Your objective: Across the entries below, count the lines in which the word "seasonal" occurs. Reply with the count alone.

Material to process:
*** Block opens ***

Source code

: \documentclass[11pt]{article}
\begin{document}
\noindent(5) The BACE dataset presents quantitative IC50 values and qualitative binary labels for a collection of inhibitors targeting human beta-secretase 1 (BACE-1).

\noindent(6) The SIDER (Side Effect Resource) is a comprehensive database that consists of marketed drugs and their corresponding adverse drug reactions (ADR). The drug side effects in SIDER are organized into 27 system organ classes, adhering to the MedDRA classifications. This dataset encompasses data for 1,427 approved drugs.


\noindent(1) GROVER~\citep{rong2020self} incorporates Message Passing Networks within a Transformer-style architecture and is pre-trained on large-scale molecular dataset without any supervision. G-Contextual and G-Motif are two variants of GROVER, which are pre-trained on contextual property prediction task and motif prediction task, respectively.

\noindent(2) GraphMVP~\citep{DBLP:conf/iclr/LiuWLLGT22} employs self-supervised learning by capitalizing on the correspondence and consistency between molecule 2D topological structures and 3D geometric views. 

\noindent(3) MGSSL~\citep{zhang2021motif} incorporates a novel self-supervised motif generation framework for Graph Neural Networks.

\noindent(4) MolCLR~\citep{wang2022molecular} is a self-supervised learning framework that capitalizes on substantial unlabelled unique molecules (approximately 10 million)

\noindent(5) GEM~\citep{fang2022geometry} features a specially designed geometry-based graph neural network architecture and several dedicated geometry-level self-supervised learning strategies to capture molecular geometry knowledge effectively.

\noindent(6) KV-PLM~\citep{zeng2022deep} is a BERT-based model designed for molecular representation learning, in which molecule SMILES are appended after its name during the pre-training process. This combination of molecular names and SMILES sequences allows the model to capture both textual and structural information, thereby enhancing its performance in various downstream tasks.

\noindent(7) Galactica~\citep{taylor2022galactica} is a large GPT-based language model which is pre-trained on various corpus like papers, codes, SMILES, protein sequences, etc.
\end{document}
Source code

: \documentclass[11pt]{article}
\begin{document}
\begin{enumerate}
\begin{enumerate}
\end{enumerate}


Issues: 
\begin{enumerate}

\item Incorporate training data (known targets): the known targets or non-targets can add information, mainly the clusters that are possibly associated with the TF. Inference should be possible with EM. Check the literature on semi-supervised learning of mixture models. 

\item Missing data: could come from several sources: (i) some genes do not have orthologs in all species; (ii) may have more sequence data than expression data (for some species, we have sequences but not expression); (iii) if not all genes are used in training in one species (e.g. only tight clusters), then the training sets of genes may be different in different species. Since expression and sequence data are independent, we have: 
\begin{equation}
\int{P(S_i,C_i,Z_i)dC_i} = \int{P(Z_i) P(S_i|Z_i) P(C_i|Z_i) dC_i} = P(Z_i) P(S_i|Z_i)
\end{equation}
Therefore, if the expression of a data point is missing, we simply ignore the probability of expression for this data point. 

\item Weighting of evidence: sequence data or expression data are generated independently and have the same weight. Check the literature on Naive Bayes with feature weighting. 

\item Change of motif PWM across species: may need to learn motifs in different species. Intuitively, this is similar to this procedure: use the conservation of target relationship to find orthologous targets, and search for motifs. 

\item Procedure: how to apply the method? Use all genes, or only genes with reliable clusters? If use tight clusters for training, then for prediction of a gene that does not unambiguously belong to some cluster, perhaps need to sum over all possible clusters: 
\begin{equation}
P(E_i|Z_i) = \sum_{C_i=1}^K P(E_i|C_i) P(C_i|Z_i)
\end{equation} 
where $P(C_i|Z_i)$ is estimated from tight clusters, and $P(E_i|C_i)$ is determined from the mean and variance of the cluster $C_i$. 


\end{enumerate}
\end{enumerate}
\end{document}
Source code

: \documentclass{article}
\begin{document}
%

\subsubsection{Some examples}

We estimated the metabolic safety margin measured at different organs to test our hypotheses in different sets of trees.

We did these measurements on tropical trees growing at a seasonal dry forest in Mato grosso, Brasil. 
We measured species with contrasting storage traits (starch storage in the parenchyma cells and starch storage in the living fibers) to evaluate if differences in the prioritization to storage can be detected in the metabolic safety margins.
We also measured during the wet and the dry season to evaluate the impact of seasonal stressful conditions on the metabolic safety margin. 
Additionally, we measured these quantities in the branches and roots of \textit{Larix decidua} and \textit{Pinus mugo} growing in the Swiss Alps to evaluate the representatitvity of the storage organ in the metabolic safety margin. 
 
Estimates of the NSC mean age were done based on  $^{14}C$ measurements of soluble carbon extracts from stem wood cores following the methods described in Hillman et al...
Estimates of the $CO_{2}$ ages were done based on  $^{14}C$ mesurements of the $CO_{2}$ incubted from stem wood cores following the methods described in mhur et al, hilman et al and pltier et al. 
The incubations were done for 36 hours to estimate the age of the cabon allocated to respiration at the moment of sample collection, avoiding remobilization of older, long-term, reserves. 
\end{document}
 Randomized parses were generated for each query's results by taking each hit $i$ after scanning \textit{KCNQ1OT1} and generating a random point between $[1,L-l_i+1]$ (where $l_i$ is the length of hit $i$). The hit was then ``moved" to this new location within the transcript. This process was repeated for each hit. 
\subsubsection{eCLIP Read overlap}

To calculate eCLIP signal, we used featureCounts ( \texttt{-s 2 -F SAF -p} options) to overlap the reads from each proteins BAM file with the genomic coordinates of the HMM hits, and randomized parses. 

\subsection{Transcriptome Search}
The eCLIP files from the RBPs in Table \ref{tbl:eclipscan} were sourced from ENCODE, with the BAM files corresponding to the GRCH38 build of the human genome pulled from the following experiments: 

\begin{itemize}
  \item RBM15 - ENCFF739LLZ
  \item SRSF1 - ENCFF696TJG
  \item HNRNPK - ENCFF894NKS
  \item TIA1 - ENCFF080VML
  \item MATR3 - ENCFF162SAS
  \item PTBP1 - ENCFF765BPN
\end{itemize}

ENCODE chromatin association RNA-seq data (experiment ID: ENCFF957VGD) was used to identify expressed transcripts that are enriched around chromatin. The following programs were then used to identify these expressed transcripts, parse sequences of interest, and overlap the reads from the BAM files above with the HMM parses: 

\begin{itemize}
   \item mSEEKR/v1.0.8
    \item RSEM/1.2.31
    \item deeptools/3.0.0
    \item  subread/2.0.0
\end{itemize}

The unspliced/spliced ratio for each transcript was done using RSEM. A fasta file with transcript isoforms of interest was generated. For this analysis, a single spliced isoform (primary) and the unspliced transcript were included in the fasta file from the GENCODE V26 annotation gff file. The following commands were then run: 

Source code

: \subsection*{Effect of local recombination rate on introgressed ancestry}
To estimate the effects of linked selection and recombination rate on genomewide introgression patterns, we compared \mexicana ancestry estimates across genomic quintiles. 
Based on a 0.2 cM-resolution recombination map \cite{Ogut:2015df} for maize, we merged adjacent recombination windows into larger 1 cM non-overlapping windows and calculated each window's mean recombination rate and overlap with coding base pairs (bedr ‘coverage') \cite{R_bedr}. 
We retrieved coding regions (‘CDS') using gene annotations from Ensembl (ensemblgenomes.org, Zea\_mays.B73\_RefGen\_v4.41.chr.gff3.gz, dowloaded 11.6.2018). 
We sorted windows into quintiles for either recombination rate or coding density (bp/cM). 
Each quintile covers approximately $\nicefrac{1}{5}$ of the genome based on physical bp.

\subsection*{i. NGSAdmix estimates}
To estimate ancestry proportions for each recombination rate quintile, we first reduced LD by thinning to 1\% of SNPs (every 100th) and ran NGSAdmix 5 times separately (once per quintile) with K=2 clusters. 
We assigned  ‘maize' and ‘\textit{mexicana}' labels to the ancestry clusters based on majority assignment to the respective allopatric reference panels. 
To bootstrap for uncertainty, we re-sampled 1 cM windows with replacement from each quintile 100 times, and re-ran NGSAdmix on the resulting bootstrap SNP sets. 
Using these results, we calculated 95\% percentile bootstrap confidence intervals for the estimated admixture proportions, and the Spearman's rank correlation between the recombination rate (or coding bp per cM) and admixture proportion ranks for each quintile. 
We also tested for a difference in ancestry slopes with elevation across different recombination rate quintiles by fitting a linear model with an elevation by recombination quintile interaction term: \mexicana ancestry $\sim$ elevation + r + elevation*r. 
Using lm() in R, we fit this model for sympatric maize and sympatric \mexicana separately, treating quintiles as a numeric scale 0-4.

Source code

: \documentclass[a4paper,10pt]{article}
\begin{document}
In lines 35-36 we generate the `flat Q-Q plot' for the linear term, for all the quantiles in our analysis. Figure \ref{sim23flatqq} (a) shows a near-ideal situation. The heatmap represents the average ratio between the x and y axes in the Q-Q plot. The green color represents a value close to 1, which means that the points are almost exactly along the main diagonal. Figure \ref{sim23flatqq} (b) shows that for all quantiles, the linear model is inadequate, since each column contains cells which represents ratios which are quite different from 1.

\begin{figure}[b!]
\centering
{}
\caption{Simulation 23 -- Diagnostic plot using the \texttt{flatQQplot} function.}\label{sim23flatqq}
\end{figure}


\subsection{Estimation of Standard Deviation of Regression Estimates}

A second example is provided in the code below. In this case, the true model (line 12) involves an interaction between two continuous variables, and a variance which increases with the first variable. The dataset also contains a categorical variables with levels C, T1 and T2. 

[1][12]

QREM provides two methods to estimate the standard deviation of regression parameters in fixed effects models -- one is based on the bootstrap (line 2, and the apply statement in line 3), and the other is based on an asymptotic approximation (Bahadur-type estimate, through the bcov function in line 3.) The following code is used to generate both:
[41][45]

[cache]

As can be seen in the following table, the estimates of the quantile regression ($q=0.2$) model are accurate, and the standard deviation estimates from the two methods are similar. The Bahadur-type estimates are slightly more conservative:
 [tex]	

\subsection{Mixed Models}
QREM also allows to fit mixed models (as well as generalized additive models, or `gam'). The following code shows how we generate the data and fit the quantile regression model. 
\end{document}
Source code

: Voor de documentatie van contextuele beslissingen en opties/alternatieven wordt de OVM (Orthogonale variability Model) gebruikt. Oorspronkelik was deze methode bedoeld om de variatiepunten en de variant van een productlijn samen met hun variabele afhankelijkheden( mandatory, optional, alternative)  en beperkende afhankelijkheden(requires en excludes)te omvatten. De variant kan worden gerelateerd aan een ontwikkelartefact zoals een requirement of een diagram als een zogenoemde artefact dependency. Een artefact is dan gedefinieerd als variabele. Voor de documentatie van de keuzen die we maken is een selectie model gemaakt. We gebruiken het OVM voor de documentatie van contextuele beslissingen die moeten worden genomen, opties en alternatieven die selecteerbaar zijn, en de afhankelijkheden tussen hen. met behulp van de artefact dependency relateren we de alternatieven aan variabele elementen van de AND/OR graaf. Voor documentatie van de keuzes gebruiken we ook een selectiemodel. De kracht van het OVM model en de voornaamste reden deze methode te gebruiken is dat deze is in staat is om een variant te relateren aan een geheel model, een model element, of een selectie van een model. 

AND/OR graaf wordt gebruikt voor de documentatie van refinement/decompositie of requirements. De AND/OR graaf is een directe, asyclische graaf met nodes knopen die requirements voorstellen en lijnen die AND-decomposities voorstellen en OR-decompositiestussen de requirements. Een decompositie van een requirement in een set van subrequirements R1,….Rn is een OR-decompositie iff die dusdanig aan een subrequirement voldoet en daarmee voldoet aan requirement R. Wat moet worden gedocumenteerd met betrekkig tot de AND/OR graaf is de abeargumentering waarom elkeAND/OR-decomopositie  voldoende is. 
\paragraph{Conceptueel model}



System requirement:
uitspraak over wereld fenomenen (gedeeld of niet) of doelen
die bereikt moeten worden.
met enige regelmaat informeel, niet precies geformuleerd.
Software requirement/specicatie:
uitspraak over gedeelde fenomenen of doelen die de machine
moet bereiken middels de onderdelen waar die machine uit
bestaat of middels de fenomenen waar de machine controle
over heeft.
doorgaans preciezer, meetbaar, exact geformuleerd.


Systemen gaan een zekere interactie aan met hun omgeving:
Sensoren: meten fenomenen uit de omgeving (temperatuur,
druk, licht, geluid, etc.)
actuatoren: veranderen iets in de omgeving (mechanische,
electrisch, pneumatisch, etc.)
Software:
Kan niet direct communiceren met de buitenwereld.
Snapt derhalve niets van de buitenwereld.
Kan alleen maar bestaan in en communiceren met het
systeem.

*** Block closes ***

Response below: 2